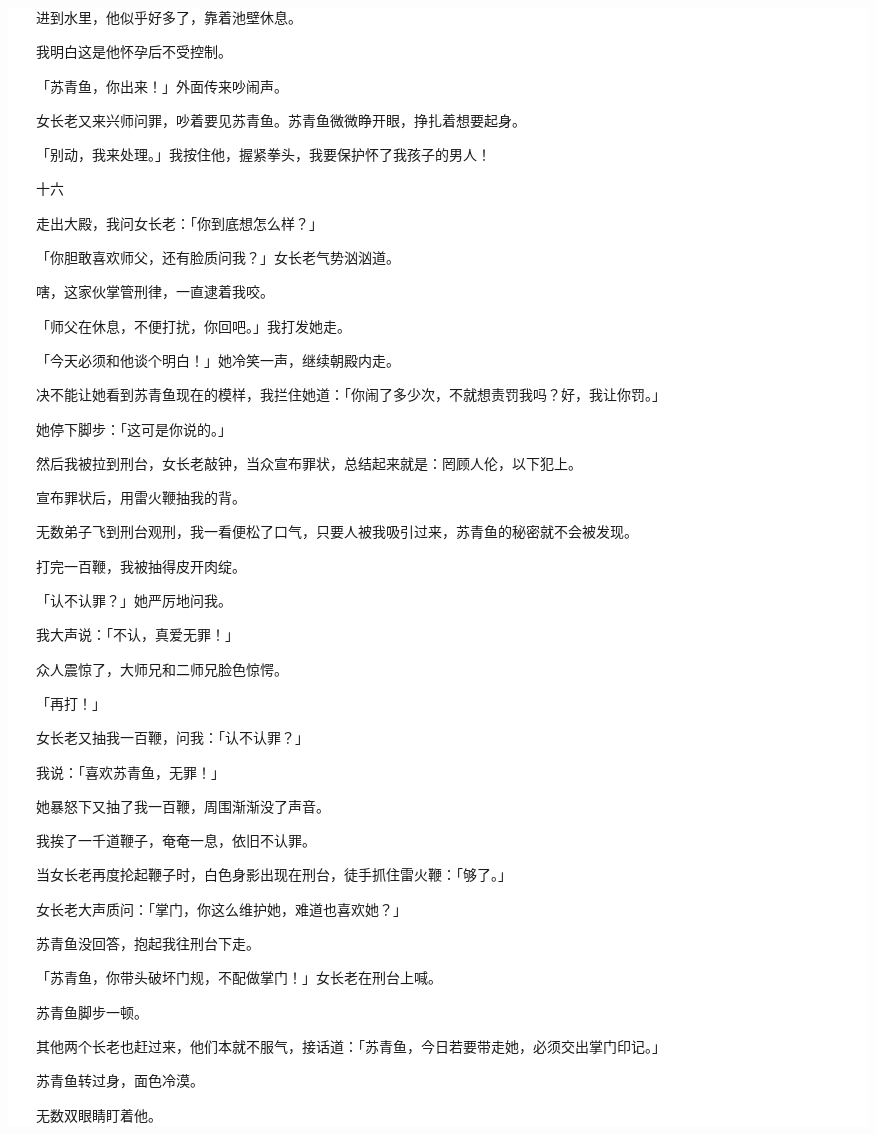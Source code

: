 &emsp;&emsp;进到水里，他似乎好多了，靠着池壁休息。  
  
&emsp;&emsp;我明白这是他怀孕后不受控制。  
  
&emsp;&emsp;「苏青鱼，你出来！」外面传来吵闹声。  
  
&emsp;&emsp;女长老又来兴师问罪，吵着要见苏青鱼。苏青鱼微微睁开眼，挣扎着想要起身。  
  
&emsp;&emsp;「别动，我来处理。」我按住他，握紧拳头，我要保护怀了我孩子的男人！  
  
&emsp;&emsp;十六  
  
&emsp;&emsp;走出大殿，我问女长老：「你到底想怎么样？」  
  
&emsp;&emsp;「你胆敢喜欢师父，还有脸质问我？」女长老气势汹汹道。  
  
&emsp;&emsp;嗐，这家伙掌管刑律，一直逮着我咬。  
  
&emsp;&emsp;「师父在休息，不便打扰，你回吧。」我打发她走。  
  
&emsp;&emsp;「今天必须和他谈个明白！」她冷笑一声，继续朝殿内走。  
  
&emsp;&emsp;决不能让她看到苏青鱼现在的模样，我拦住她道：「你闹了多少次，不就想责罚我吗？好，我让你罚。」  
  
&emsp;&emsp;她停下脚步：「这可是你说的。」  
  
&emsp;&emsp;然后我被拉到刑台，女长老敲钟，当众宣布罪状，总结起来就是：罔顾人伦，以下犯上。  
  
&emsp;&emsp;宣布罪状后，用雷火鞭抽我的背。  
  
&emsp;&emsp;无数弟子飞到刑台观刑，我一看便松了口气，只要人被我吸引过来，苏青鱼的秘密就不会被发现。  
  
&emsp;&emsp;打完一百鞭，我被抽得皮开肉绽。  
  
&emsp;&emsp;「认不认罪？」她严厉地问我。  
  
&emsp;&emsp;我大声说：「不认，真爱无罪！」  
  
&emsp;&emsp;众人震惊了，大师兄和二师兄脸色惊愕。  
  
&emsp;&emsp;「再打！」  
  
&emsp;&emsp;女长老又抽我一百鞭，问我：「认不认罪？」  
  
&emsp;&emsp;我说：「喜欢苏青鱼，无罪！」  
  
&emsp;&emsp;她暴怒下又抽了我一百鞭，周围渐渐没了声音。  
  
&emsp;&emsp;我挨了一千道鞭子，奄奄一息，依旧不认罪。  
  
&emsp;&emsp;当女长老再度抡起鞭子时，白色身影出现在刑台，徒手抓住雷火鞭：「够了。」  
  
&emsp;&emsp;女长老大声质问：「掌门，你这么维护她，难道也喜欢她？」  
  
&emsp;&emsp;苏青鱼没回答，抱起我往刑台下走。  
  
&emsp;&emsp;「苏青鱼，你带头破坏门规，不配做掌门！」女长老在刑台上喊。  
  
&emsp;&emsp;苏青鱼脚步一顿。  
  
&emsp;&emsp;其他两个长老也赶过来，他们本就不服气，接话道：「苏青鱼，今日若要带走她，必须交出掌门印记。」  
  
&emsp;&emsp;苏青鱼转过身，面色冷漠。  
  
&emsp;&emsp;无数双眼睛盯着他。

○ ○ ○

(Your assignment): Search the records above for the string "认不认罪" and copy each line that holds it.

(Exercise output):
&emsp;&emsp;「认不认罪？」她严厉地问我。  
&emsp;&emsp;女长老又抽我一百鞭，问我：「认不认罪？」  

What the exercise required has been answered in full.